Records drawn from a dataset
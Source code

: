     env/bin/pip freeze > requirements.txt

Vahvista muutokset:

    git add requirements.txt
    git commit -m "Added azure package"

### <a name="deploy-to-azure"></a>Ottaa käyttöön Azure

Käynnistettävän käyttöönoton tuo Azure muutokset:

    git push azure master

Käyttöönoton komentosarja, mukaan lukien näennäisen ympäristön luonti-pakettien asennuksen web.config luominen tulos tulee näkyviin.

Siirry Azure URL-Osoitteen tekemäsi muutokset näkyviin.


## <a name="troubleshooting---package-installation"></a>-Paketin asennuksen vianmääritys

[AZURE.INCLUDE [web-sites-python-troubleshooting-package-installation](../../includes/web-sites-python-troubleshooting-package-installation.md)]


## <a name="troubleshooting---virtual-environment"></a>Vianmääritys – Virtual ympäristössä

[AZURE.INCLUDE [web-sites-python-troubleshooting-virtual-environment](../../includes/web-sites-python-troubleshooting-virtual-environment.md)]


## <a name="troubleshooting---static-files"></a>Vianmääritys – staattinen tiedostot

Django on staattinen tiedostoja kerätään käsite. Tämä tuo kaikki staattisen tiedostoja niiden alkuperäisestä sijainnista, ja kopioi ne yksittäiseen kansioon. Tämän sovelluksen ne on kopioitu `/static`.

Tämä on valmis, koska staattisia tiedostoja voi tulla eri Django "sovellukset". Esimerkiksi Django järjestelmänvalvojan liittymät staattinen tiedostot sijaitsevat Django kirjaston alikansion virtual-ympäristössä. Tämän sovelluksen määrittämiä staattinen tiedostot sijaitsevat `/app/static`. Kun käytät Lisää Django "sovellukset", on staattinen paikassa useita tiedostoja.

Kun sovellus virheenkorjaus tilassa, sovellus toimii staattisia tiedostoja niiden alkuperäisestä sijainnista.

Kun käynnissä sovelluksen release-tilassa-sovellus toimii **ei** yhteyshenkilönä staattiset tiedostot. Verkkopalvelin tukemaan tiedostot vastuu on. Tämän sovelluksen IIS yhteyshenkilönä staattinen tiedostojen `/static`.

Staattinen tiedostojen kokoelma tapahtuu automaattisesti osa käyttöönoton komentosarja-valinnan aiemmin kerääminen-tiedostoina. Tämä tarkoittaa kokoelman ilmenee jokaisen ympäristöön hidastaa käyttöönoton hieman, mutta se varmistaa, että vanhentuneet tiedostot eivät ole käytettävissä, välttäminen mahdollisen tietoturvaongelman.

- **Task to carry out**:
The answer must hold only the lines from the first line of the data through the line bearing "git push azure master", returned exactly.

- **Result for this task**:
Source code

:     env/bin/pip freeze > requirements.txt

Vahvista muutokset:

    git add requirements.txt
    git commit -m "Added azure package"

### <a name="deploy-to-azure"></a>Ottaa käyttöön Azure

Käynnistettävän käyttöönoton tuo Azure muutokset:

    git push azure master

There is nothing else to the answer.